#### EXERCISE GOAL
Pull out of the data below the stretch of lines bounded by the one containing "## The Results" and the one containing "Just what is", both bounds included, unchanged.

(Stored data entries)

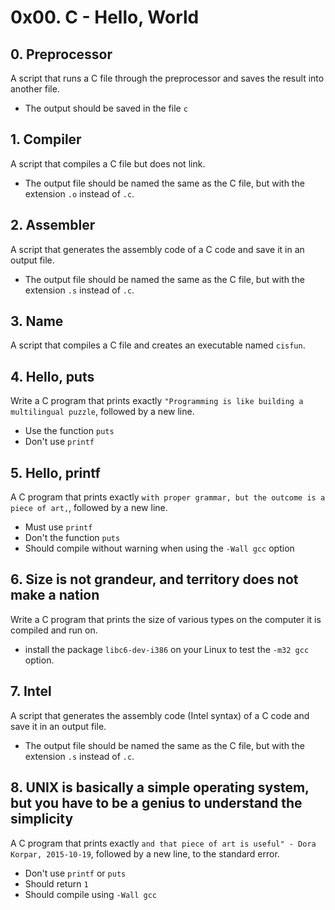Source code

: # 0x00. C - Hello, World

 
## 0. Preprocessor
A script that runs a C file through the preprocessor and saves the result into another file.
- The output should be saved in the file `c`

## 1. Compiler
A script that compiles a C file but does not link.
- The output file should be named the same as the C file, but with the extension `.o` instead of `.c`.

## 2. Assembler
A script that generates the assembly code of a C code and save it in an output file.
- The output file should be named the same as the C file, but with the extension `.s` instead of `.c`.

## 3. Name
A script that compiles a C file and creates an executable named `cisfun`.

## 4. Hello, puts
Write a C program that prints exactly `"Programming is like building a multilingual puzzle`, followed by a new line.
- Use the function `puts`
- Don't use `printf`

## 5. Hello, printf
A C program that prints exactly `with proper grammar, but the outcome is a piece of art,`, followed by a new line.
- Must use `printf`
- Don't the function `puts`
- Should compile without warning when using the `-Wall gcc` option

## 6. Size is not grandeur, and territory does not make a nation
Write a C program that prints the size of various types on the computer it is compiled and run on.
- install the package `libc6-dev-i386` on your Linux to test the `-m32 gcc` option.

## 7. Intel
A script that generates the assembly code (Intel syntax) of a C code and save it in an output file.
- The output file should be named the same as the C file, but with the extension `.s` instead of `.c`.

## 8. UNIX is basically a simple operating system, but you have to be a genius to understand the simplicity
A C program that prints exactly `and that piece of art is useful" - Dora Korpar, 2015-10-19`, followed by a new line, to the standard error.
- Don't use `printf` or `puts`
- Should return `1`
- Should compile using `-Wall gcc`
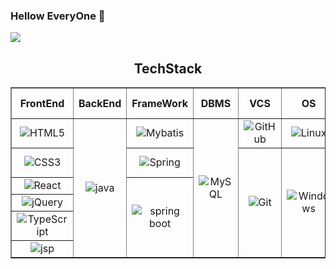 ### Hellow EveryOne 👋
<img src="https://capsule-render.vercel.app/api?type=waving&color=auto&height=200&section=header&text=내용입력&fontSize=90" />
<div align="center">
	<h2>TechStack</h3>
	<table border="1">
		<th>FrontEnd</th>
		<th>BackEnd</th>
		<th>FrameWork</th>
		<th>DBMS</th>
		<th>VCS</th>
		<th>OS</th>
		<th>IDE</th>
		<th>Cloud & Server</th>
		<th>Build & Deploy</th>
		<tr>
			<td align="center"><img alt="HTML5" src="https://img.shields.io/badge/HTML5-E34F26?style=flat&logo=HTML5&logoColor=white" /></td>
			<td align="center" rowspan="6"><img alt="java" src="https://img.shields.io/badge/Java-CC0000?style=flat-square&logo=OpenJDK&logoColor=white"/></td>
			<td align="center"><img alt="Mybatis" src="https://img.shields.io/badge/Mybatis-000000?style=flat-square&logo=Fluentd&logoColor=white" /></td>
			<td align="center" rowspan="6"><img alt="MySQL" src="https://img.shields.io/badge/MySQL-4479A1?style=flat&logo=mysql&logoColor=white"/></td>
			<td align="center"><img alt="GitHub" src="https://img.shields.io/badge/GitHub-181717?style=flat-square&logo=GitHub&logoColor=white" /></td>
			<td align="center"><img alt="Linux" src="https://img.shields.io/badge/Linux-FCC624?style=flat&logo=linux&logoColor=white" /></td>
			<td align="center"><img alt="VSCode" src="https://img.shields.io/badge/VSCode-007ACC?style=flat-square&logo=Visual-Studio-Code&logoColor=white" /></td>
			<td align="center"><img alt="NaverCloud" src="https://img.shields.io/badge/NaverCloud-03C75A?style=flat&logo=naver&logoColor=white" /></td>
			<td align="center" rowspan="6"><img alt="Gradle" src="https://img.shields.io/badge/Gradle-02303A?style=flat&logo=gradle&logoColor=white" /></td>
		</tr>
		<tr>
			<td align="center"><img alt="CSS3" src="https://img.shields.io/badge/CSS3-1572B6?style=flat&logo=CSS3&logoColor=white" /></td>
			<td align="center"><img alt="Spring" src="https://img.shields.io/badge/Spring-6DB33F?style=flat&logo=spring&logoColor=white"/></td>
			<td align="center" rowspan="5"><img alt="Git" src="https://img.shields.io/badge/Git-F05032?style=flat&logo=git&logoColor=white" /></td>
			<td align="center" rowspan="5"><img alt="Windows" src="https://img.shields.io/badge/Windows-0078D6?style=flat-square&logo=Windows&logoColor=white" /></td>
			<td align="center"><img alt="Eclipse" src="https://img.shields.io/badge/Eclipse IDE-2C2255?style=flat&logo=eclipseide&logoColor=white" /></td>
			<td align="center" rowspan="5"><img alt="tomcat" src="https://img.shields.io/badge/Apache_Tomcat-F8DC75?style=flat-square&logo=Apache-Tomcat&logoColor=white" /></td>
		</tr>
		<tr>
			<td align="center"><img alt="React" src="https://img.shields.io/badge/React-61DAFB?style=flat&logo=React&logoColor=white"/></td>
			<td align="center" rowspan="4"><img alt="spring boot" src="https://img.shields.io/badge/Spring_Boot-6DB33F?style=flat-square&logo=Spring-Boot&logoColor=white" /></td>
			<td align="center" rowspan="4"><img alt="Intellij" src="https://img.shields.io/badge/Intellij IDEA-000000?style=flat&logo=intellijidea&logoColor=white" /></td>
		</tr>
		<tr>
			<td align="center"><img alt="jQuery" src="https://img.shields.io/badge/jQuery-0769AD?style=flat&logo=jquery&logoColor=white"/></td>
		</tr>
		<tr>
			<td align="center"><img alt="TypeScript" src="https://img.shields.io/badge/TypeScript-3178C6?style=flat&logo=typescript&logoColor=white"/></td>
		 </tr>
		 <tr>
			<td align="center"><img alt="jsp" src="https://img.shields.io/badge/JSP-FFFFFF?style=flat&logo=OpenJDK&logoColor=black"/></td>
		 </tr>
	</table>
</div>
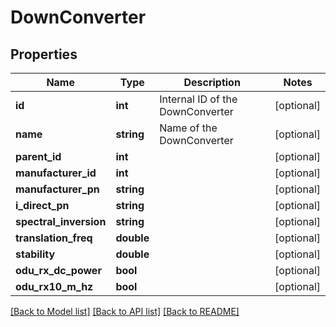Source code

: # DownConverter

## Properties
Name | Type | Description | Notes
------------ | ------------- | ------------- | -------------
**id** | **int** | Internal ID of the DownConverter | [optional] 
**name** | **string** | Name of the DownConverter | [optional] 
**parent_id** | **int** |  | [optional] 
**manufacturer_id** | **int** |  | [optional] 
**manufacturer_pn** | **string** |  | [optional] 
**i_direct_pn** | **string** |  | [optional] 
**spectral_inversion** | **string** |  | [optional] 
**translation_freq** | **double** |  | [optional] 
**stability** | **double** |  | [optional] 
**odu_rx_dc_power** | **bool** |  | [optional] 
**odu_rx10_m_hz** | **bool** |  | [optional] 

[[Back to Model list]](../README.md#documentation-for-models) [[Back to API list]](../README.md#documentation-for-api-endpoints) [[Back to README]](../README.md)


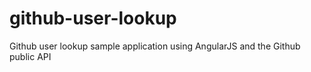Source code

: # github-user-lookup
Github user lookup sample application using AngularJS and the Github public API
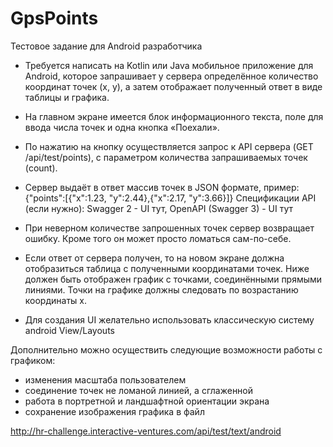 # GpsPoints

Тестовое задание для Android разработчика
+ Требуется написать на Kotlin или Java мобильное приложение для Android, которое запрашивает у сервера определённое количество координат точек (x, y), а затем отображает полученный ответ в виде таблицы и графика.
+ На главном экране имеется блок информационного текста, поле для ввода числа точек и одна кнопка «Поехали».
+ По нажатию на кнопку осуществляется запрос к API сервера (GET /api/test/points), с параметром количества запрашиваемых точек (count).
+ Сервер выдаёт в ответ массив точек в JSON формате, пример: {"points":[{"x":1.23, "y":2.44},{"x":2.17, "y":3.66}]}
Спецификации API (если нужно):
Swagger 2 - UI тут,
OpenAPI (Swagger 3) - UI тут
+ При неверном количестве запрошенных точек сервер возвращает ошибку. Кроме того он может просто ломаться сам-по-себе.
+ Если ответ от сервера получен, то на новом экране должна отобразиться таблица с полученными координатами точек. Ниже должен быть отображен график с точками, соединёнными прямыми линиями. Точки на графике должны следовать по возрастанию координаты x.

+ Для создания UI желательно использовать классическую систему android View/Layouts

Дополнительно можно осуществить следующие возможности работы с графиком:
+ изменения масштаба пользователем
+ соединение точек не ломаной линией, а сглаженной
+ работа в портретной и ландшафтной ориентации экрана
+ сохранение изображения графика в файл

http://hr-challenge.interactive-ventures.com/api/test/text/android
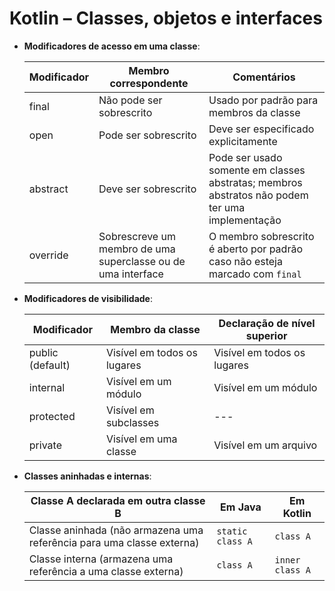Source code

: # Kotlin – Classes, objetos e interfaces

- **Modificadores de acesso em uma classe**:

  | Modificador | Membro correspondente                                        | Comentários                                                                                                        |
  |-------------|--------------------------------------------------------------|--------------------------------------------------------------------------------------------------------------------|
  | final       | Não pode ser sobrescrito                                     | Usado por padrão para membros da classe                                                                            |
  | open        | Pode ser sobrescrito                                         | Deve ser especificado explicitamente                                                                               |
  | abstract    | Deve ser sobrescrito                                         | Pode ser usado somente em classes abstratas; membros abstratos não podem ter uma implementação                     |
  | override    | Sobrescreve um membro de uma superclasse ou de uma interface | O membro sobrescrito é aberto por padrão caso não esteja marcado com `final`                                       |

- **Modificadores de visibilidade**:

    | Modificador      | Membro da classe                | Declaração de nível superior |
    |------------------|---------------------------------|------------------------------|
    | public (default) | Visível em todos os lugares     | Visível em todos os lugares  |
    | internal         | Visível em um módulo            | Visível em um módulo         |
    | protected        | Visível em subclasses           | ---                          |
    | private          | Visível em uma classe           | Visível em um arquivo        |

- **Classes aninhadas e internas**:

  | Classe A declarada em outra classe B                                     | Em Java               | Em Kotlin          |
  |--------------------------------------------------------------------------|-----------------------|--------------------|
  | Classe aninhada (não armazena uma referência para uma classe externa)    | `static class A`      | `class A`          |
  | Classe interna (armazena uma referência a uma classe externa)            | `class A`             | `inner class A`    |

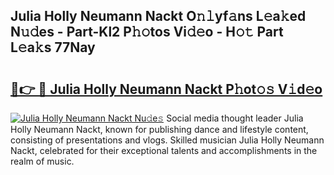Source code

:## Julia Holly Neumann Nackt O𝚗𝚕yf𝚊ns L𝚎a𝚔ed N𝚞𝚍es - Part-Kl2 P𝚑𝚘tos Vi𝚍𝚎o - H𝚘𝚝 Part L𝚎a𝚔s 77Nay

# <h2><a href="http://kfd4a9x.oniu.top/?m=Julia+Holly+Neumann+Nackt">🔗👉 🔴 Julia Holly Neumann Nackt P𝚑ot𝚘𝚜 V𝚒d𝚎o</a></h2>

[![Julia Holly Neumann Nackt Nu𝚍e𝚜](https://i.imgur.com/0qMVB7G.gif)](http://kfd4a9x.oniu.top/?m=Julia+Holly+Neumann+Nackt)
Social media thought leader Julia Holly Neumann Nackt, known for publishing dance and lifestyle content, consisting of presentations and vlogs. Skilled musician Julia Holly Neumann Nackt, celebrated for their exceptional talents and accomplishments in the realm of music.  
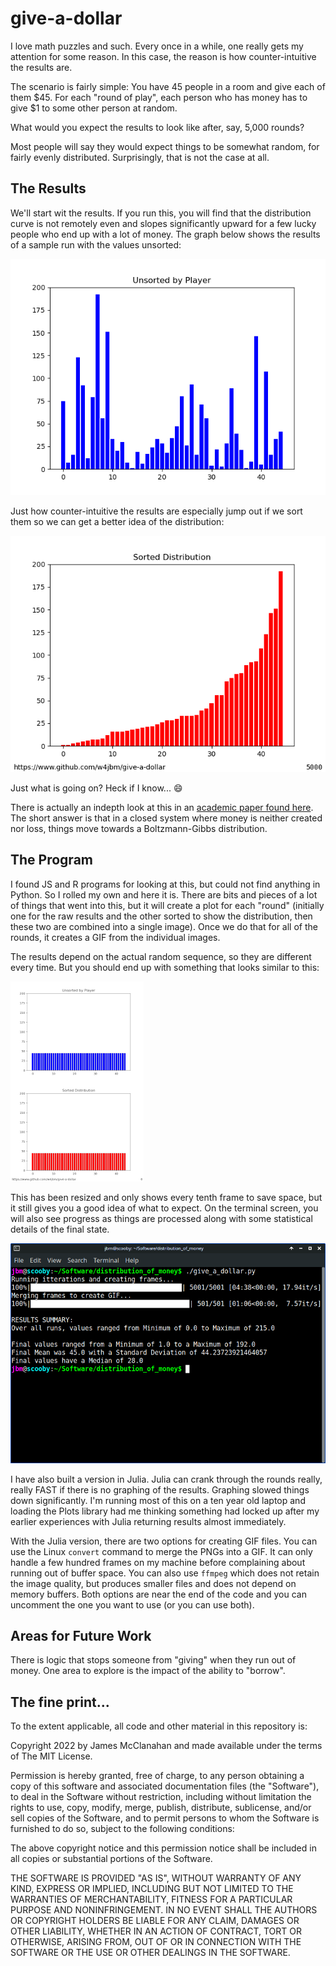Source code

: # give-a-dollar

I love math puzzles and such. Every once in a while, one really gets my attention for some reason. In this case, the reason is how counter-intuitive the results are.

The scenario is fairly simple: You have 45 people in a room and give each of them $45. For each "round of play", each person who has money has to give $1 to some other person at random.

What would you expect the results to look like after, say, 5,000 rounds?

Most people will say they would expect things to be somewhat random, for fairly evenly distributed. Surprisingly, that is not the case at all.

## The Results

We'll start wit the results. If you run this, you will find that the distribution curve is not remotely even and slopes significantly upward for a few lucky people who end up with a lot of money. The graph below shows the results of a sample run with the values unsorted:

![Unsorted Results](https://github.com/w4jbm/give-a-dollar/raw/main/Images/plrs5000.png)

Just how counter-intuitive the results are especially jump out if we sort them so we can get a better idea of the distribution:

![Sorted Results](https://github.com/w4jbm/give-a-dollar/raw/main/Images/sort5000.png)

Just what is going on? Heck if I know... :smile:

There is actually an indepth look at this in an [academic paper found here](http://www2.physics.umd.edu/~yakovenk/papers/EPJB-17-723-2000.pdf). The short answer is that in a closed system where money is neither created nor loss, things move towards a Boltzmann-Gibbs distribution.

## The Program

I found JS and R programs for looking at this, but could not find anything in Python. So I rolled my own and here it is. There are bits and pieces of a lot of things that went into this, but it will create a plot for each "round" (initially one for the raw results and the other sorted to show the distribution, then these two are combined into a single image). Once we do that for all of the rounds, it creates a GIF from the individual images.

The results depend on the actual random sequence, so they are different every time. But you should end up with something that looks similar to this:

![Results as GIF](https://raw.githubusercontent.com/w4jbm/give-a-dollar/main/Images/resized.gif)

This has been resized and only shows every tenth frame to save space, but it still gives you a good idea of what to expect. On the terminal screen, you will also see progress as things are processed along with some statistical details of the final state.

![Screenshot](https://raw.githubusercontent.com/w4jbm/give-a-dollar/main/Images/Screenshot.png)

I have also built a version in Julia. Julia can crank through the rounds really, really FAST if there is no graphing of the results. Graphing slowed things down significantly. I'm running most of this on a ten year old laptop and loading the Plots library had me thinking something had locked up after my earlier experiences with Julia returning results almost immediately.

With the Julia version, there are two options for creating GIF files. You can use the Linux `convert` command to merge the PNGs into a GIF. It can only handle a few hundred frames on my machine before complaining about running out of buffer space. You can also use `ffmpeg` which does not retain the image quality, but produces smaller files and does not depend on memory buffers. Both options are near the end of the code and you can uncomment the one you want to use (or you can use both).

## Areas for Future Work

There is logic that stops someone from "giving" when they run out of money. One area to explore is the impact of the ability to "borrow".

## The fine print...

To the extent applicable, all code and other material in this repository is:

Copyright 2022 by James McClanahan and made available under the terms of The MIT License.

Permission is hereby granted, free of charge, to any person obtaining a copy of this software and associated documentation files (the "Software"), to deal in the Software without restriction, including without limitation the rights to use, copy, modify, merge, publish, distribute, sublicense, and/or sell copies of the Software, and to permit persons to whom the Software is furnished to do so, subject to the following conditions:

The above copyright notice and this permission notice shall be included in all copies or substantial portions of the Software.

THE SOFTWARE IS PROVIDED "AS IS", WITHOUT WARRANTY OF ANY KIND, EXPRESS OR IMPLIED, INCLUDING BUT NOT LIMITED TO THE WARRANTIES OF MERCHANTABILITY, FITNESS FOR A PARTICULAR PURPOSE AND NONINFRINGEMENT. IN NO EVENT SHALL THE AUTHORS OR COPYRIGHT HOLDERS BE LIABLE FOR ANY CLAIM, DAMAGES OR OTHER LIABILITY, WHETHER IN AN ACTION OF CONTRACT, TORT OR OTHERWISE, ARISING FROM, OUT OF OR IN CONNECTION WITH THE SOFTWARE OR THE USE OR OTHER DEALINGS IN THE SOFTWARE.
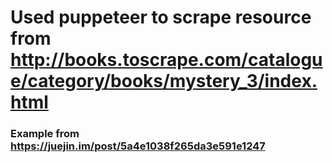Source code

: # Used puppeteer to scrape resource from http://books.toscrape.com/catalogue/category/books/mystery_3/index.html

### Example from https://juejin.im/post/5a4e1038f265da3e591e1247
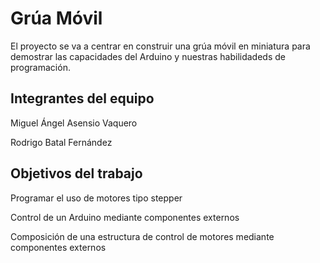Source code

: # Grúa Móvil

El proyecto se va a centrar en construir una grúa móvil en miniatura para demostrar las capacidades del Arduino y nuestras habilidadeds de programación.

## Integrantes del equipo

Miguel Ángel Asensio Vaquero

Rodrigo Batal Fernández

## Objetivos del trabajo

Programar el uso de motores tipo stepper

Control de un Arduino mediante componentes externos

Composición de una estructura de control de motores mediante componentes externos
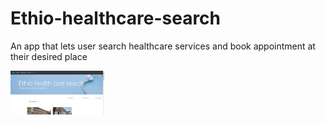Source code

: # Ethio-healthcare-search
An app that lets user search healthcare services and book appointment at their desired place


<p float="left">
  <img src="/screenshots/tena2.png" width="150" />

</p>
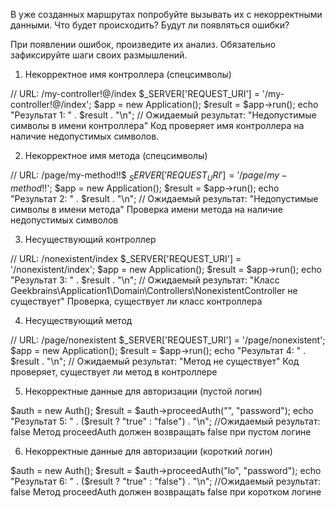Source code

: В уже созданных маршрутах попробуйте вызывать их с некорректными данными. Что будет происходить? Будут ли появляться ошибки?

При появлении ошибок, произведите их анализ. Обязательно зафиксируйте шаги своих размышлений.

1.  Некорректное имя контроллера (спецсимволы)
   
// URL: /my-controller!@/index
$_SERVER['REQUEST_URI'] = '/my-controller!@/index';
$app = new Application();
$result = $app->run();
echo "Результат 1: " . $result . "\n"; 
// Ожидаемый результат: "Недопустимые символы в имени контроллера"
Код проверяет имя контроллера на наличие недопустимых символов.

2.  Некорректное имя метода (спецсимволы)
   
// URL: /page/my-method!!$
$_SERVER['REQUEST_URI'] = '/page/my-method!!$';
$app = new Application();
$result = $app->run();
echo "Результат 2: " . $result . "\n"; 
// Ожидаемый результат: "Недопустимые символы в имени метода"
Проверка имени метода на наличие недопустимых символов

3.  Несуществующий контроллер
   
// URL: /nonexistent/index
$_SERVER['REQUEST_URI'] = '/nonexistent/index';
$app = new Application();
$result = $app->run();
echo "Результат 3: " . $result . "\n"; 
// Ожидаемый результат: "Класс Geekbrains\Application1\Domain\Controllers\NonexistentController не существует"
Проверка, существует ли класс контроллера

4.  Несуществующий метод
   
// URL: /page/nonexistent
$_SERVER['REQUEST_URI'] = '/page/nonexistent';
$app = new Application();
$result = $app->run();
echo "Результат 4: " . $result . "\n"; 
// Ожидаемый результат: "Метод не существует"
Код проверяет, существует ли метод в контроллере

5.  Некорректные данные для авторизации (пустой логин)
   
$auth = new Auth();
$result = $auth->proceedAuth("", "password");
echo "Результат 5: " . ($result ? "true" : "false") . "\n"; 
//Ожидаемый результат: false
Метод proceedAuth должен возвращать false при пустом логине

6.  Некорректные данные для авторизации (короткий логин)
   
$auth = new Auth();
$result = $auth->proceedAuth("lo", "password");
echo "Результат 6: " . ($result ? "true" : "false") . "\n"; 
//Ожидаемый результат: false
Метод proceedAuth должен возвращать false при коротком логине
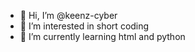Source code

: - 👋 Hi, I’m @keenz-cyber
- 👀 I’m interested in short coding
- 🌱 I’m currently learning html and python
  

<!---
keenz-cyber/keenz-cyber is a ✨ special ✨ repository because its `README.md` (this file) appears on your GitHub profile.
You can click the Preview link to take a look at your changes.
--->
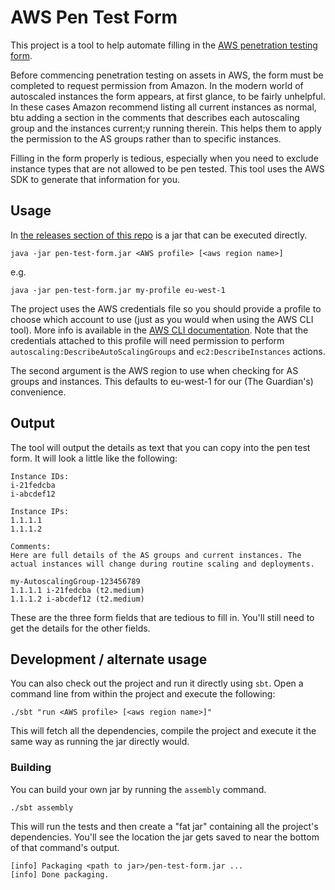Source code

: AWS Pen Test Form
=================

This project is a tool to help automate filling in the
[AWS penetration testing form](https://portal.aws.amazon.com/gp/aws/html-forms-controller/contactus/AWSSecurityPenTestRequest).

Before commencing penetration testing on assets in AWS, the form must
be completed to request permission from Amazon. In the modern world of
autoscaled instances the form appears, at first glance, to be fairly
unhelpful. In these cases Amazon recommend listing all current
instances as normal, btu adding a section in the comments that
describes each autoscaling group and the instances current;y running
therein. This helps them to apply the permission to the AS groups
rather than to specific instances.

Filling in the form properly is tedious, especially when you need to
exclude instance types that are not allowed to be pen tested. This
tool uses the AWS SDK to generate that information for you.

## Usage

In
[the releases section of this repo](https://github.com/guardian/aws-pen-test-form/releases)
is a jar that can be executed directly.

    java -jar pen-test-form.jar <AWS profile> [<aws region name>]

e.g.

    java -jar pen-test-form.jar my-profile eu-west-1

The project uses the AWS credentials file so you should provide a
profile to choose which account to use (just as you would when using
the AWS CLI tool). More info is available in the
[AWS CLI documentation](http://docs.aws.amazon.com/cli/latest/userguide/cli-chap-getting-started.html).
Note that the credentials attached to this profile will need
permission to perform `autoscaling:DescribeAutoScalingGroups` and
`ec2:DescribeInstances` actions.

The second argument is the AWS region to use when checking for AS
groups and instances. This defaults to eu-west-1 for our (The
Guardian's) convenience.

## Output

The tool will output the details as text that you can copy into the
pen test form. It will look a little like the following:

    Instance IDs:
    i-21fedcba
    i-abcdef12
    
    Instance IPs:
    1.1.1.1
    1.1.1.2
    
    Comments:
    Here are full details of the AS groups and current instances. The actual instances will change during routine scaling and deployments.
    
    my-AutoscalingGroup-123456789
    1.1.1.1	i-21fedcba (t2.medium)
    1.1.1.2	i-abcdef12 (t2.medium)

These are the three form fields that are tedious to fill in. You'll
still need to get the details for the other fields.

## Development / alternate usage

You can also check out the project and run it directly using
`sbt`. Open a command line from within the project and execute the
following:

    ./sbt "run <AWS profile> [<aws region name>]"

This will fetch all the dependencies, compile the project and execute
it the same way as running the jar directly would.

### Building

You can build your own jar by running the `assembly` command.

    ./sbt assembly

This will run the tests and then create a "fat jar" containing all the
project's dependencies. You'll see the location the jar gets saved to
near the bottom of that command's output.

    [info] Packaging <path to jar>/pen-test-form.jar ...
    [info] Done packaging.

#### ANSWER BELOW
## The Results

We'll start wit the results. If you run this, you will find that the distribution curve is not remotely even and slopes significantly upward for a few lucky people who end up with a lot of money. The graph below shows the results of a sample run with the values unsorted:

![Unsorted Results](https://github.com/w4jbm/give-a-dollar/raw/main/Images/plrs5000.png)

Just how counter-intuitive the results are especially jump out if we sort them so we can get a better idea of the distribution:

![Sorted Results](https://github.com/w4jbm/give-a-dollar/raw/main/Images/sort5000.png)

Just what is going on? Heck if I know... :smile:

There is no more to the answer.